Abstract

This essay examines materials published during the last decade or so on the origins of the Cold War in Europe and the Near East, with the goal of determining if something like a synthesis is emerging on the subject. Historians of America's foreign relations, particularly those of us writing on the Cold War, have struggled long and hard to forge a synthesis that integrates the domestic and international forces underlying American diplomacy. The results have not been encouraging, and there is even the possibility that such a grand, all-encompassing conceptual device does not exist. Our analysis of recent works on the Cold War, however, does reveal a number of common factors that suggest if not a synthesis at least a dominant approach based on the national security imperative.

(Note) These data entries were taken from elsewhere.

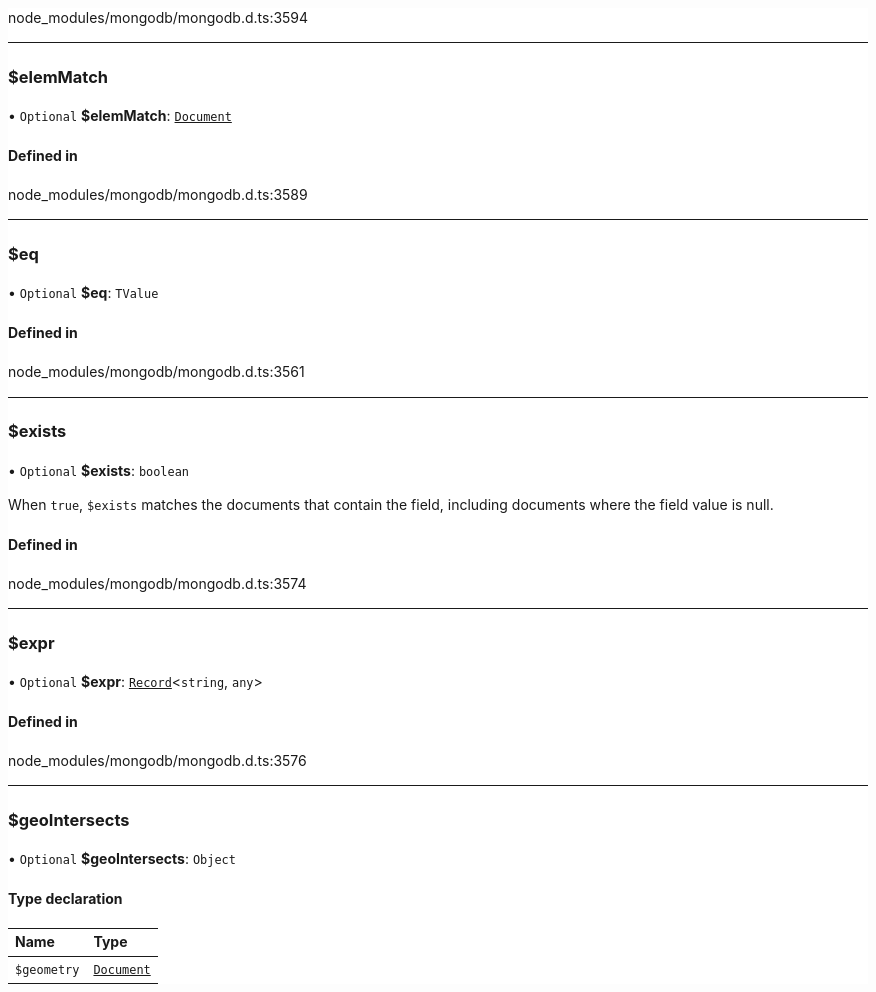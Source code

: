 node_modules/mongodb/mongodb.d.ts:3594

___

### $elemMatch

• `Optional` **$elemMatch**: [`Document`](internal_.Document-1.md)

#### Defined in

node_modules/mongodb/mongodb.d.ts:3589

___

### $eq

• `Optional` **$eq**: `TValue`

#### Defined in

node_modules/mongodb/mongodb.d.ts:3561

___

### $exists

• `Optional` **$exists**: `boolean`

When `true`, `$exists` matches the documents that contain the field,
including documents where the field value is null.

#### Defined in

node_modules/mongodb/mongodb.d.ts:3574

___

### $expr

• `Optional` **$expr**: [`Record`](../modules/internal_.md#record)\<`string`, `any`\>

#### Defined in

node_modules/mongodb/mongodb.d.ts:3576

___

### $geoIntersects

• `Optional` **$geoIntersects**: `Object`

#### Type declaration

| Name | Type |
| :------ | :------ |
| `$geometry` | [`Document`](internal_.Document-1.md) |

In other words, the bulk of this work demonstrates a pervasive concern with the way that policymakers perceived global threats to the nation's security and how they responded to those threats. In the best of this work, national security is defined broadly enough to show the relation between domestic and foreign elements affecting a country's safety and to include the social, economic, political, and military considerations that influence strategy, as well as the important and often subtle cross-cultural exchanges and the interworkings of the public and private sectors of society. Defined in this manner, the concept of national security encompasses not only the varied reasoned responses to danger but also those wide-ranging irrational impulses resulting from exaggerated or erroneous perceptions and from an often-obsessive concern with the credibility of the country's commitments abroad.